» **ASSIGNMENT**
Repeat the records below exactly as they appear, leaving out any pictures.

Document images with source code:
- Opening Delimiter -
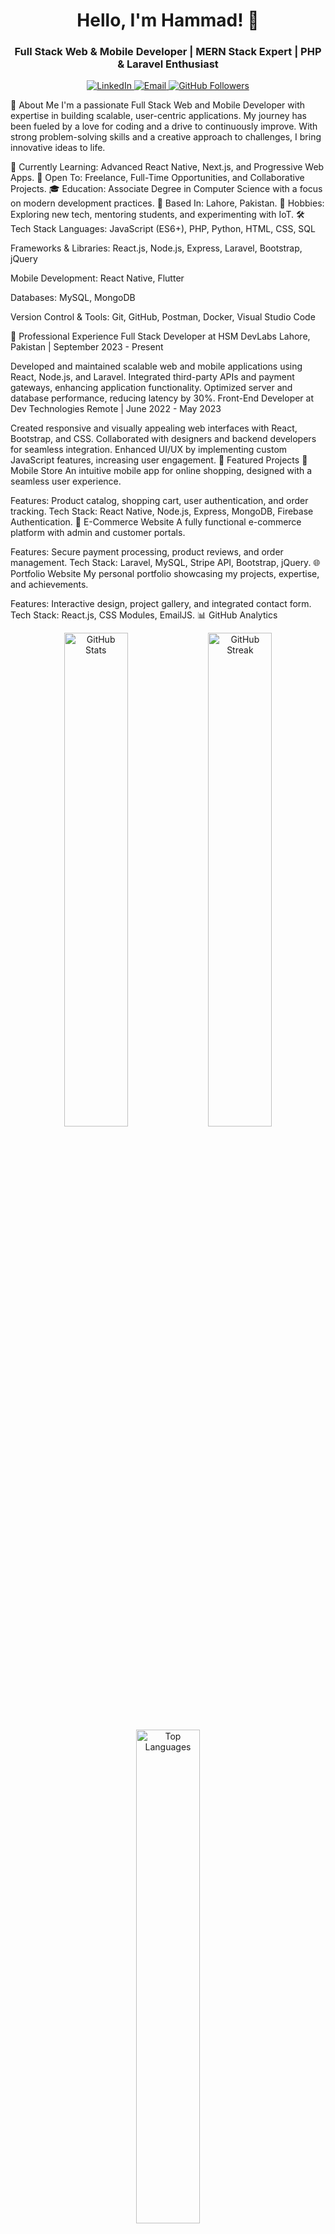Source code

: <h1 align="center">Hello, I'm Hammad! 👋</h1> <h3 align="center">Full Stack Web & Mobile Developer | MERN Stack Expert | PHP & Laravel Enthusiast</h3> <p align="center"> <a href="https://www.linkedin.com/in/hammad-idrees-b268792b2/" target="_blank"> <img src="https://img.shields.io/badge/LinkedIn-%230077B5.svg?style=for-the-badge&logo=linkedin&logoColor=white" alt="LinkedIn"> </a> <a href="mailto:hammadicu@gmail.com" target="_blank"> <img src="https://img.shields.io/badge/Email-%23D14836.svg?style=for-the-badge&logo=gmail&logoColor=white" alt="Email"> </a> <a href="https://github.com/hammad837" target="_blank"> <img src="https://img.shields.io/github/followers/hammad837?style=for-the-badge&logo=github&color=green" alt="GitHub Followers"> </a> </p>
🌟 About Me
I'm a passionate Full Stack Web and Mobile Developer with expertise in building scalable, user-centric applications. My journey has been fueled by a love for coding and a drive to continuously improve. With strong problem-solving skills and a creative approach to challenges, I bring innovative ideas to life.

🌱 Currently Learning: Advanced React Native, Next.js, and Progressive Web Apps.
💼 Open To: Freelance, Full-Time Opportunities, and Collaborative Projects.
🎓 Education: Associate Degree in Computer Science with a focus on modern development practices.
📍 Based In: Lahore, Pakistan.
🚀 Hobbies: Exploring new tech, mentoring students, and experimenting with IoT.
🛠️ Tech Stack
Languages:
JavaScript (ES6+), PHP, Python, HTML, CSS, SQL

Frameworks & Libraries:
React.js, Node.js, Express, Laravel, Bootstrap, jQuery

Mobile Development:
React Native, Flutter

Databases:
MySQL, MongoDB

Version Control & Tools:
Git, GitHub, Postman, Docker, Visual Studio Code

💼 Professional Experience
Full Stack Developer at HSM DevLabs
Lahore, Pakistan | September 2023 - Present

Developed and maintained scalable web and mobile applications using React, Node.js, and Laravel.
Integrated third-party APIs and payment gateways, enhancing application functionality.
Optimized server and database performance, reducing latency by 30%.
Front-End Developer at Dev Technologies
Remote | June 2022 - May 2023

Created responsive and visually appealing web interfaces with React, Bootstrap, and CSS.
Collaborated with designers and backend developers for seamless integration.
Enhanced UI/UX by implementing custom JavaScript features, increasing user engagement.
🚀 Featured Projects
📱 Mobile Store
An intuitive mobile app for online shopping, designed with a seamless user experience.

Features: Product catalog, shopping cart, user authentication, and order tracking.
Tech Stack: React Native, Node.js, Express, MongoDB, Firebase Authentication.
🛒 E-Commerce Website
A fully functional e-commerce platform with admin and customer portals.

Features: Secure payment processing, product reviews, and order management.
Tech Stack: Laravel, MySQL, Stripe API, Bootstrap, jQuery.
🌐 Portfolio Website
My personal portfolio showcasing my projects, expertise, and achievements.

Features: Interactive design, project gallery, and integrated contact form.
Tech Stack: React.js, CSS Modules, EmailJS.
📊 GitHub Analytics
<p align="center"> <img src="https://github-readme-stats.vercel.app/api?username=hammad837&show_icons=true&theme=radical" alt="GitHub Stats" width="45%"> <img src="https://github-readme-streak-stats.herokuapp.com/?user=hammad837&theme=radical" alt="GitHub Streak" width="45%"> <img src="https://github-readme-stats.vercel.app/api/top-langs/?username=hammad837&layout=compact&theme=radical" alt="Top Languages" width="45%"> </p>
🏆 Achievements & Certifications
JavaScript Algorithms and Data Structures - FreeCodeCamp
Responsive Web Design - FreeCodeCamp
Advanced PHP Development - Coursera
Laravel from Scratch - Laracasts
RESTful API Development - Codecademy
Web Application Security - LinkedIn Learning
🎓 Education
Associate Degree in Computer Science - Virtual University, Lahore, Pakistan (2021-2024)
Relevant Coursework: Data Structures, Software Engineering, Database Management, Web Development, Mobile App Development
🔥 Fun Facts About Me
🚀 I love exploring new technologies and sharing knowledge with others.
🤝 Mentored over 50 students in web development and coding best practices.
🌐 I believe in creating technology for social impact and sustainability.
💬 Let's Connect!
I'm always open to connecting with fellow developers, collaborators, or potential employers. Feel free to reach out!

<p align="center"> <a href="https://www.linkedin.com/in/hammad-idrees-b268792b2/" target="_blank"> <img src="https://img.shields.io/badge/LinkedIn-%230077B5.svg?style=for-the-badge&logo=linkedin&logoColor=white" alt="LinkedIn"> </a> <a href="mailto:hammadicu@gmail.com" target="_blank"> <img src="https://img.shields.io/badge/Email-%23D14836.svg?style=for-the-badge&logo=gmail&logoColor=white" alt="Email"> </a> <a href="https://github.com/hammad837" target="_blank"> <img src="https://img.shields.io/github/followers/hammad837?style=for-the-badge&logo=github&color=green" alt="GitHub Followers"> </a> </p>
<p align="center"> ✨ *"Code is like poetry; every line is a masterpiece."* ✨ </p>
- Closing Delimiter -
» **RESULT OF THIS TASK**
Source code

: <h1 align="center">Hello, I'm Hammad! 👋</h1> <h3 align="center">Full Stack Web & Mobile Developer | MERN Stack Expert | PHP & Laravel Enthusiast</h3> <p align="center"> <a href="https://www.linkedin.com/in/hammad-idrees-b268792b2/" target="_blank"> <img src="https://img.shields.io/badge/LinkedIn-%230077B5.svg?style=for-the-badge&logo=linkedin&logoColor=white" alt="LinkedIn"> </a> <a href="mailto:hammadicu@gmail.com" target="_blank"> <img src="https://img.shields.io/badge/Email-%23D14836.svg?style=for-the-badge&logo=gmail&logoColor=white" alt="Email"> </a> <a href="https://github.com/hammad837" target="_blank"> <img src="https://img.shields.io/github/followers/hammad837?style=for-the-badge&logo=github&color=green" alt="GitHub Followers"> </a> </p>
🌟 About Me
I'm a passionate Full Stack Web and Mobile Developer with expertise in building scalable, user-centric applications. My journey has been fueled by a love for coding and a drive to continuously improve. With strong problem-solving skills and a creative approach to challenges, I bring innovative ideas to life.

🌱 Currently Learning: Advanced React Native, Next.js, and Progressive Web Apps.
💼 Open To: Freelance, Full-Time Opportunities, and Collaborative Projects.
🎓 Education: Associate Degree in Computer Science with a focus on modern development practices.
📍 Based In: Lahore, Pakistan.
🚀 Hobbies: Exploring new tech, mentoring students, and experimenting with IoT.
🛠️ Tech Stack
Languages:
JavaScript (ES6+), PHP, Python, HTML, CSS, SQL

Frameworks & Libraries:
React.js, Node.js, Express, Laravel, Bootstrap, jQuery

Mobile Development:
React Native, Flutter

Databases:
MySQL, MongoDB

Version Control & Tools:
Git, GitHub, Postman, Docker, Visual Studio Code

💼 Professional Experience
Full Stack Developer at HSM DevLabs
Lahore, Pakistan | September 2023 - Present

Developed and maintained scalable web and mobile applications using React, Node.js, and Laravel.
Integrated third-party APIs and payment gateways, enhancing application functionality.
Optimized server and database performance, reducing latency by 30%.
Front-End Developer at Dev Technologies
Remote | June 2022 - May 2023

Created responsive and visually appealing web interfaces with React, Bootstrap, and CSS.
Collaborated with designers and backend developers for seamless integration.
Enhanced UI/UX by implementing custom JavaScript features, increasing user engagement.
🚀 Featured Projects
📱 Mobile Store
An intuitive mobile app for online shopping, designed with a seamless user experience.

Features: Product catalog, shopping cart, user authentication, and order tracking.
Tech Stack: React Native, Node.js, Express, MongoDB, Firebase Authentication.
🛒 E-Commerce Website
A fully functional e-commerce platform with admin and customer portals.

Features: Secure payment processing, product reviews, and order management.
Tech Stack: Laravel, MySQL, Stripe API, Bootstrap, jQuery.
🌐 Portfolio Website
My personal portfolio showcasing my projects, expertise, and achievements.

Features: Interactive design, project gallery, and integrated contact form.
Tech Stack: React.js, CSS Modules, EmailJS.
📊 GitHub Analytics
<p align="center"> <img src="https://github-readme-stats.vercel.app/api?username=hammad837&show_icons=true&theme=radical" alt="GitHub Stats" width="45%"> <img src="https://github-readme-streak-stats.herokuapp.com/?user=hammad837&theme=radical" alt="GitHub Streak" width="45%"> <img src="https://github-readme-stats.vercel.app/api/top-langs/?username=hammad837&layout=compact&theme=radical" alt="Top Languages" width="45%"> </p>
🏆 Achievements & Certifications
JavaScript Algorithms and Data Structures - FreeCodeCamp
Responsive Web Design - FreeCodeCamp
Advanced PHP Development - Coursera
Laravel from Scratch - Laracasts
RESTful API Development - Codecademy
Web Application Security - LinkedIn Learning
🎓 Education
Associate Degree in Computer Science - Virtual University, Lahore, Pakistan (2021-2024)
Relevant Coursework: Data Structures, Software Engineering, Database Management, Web Development, Mobile App Development
🔥 Fun Facts About Me
🚀 I love exploring new technologies and sharing knowledge with others.
🤝 Mentored over 50 students in web development and coding best practices.
🌐 I believe in creating technology for social impact and sustainability.
💬 Let's Connect!
I'm always open to connecting with fellow developers, collaborators, or potential employers. Feel free to reach out!

<p align="center"> <a href="https://www.linkedin.com/in/hammad-idrees-b268792b2/" target="_blank"> <img src="https://img.shields.io/badge/LinkedIn-%230077B5.svg?style=for-the-badge&logo=linkedin&logoColor=white" alt="LinkedIn"> </a> <a href="mailto:hammadicu@gmail.com" target="_blank"> <img src="https://img.shields.io/badge/Email-%23D14836.svg?style=for-the-badge&logo=gmail&logoColor=white" alt="Email"> </a> <a href="https://github.com/hammad837" target="_blank"> <img src="https://img.shields.io/github/followers/hammad837?style=for-the-badge&logo=github&color=green" alt="GitHub Followers"> </a> </p>
<p align="center"> ✨ *"Code is like poetry; every line is a masterpiece."* ✨ </p>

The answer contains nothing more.